Can't Read RTF ANSi File contains Arabic Characters


I have RTF files are encoded in ANSI while it contains Arabic phrases. I'm trying to read this file but couldn't read it in the right encoding.

RTF File:

{\rtf1\fbidis\ansi\deff0{\fonttbl{\f0\fnil\fcharset178 MS Sans Serif;}{\f1\fnil\fcharset0 MS Sans Serif;}}

\viewkind4\uc1\pard\ltrpar\lang12289\f0\rtlch\fs16\'ca\'d1\'cc\'e3\'c9: \'d3\'e3\'ed\'d1 \'c7\'e1\'e3\'cc\'d0\'e6\'c8\f1\ltrch\par

}

and my java code is:

RTFEditorKit rtf = new RTFEditorKit();
Document doc = rtf.createDefaultDocument();
rtf.read(new InputStreamReader(new FileInputStream("Document.rtf"), "windows-1256"),doc,0);
System.out.println(doc.getText(0,doc.getLength()));

and the wrong output is:

ÊÑÌãÉ: ÓãíÑ ÇáãÌÐæÈ

Solution

  • Try RTFParserKit, this should correctly support encodings like the ones you describe.

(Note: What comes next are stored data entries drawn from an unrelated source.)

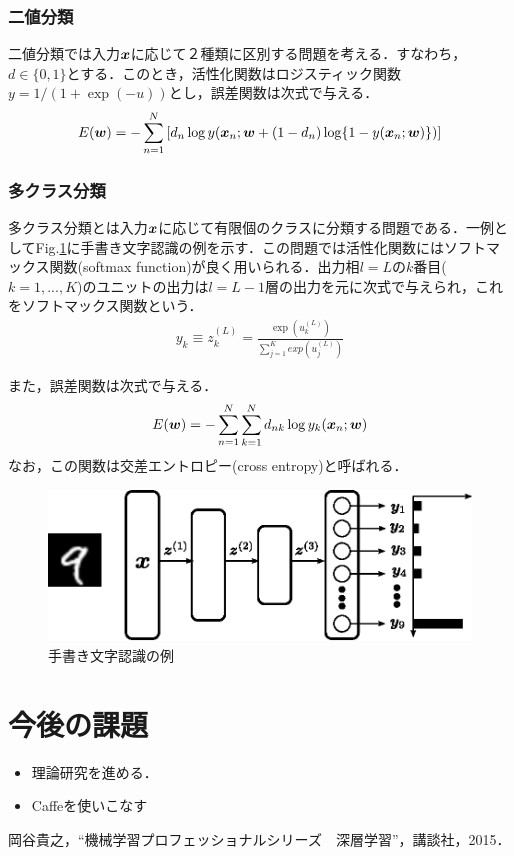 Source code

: \documentclass[a4paper,10pt]{jsarticle}
\def\vec#1{\mbox{\boldmath$#1$}}
\begin{document}
\subsubsection{二値分類}
二値分類では入力$\vec{x}$に応じて２種類に区別する問題を考える．すなわち，$d\in\{0,1\}$とする．このとき，活性化関数はロジスティック関数$y=1/(1+\exp(-u))$とし，誤差関数は次式で与える．
\begin{eqnarray}
 E(\vec{w})=-\sum^{N}_{n=1}\left[d_{n}\log y(\vec{x}_{n};\vec{w} + (1-d_{n})\log\{1-y(\vec{x}_{n};\vec{w})\})\right]\label{000654_27Jun15}
\end{eqnarray}

\subsubsection{多クラス分類}
多クラス分類とは入力$\vec{x}$に応じて有限個のクラスに分類する問題である．一例としてFig.\ref{010714_27Jun15}に手書き文字認識の例を示す．この問題では活性化関数にはソフトマックス関数(softmax function)が良く用いられる．出力相$l=L$の$k$番目($k=1,...,K$)のユニットの出力は$l=L-1$層の出力を元に次式で与えられ，これをソフトマックス関数という．
\begin{eqnarray}
 y_{k} \equiv z_{k}^{(L)}= \frac{\exp(u_{k}^{(L)})}{\sum^{K}_{j=1}exp(u_{j}^{(L)})}
\end{eqnarray}

また，誤差関数は次式で与える．
\begin{eqnarray}
 E(\vec{w})=-\sum^{N}_{n=1}\sum^{N}_{k=1}d_{nk}\log y_{k}(\vec{x}_{n};\vec{w})\label{000700_27Jun15}
\end{eqnarray}
なお，この関数は交差エントロピー(cross entropy)と呼ばれる．

\begin{figure}[htbp]
 	\centering
	\includegraphics[width=12cm]{./fig/eps/example_digits.eps}
	\caption{手書き文字認識の例}
	\label{010714_27Jun15}
\end{figure}

\section{今後の課題}
\begin{itemize}
 \item 理論研究を進める．
 \item Caffeを使いこなす
\end{itemize}

\begin{thebibliography}{99}
  岡谷貴之，``機械学習プロフェッショナルシリーズ　深層学習''，講談社，2015．
 \end{thebibliography}
\end{document}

    Here is the text it extracted from your example:

    ترجمة: سمير المجذوب

    I used the RtfDump class which ships with RTFParserKit to dump the RTF content into an XML file. The class invokes the StandardRtfParser on the supplied input file, while the RtfDumpListener class receives the events raised by the parser as the file is read, adding content to the XML file as it goes.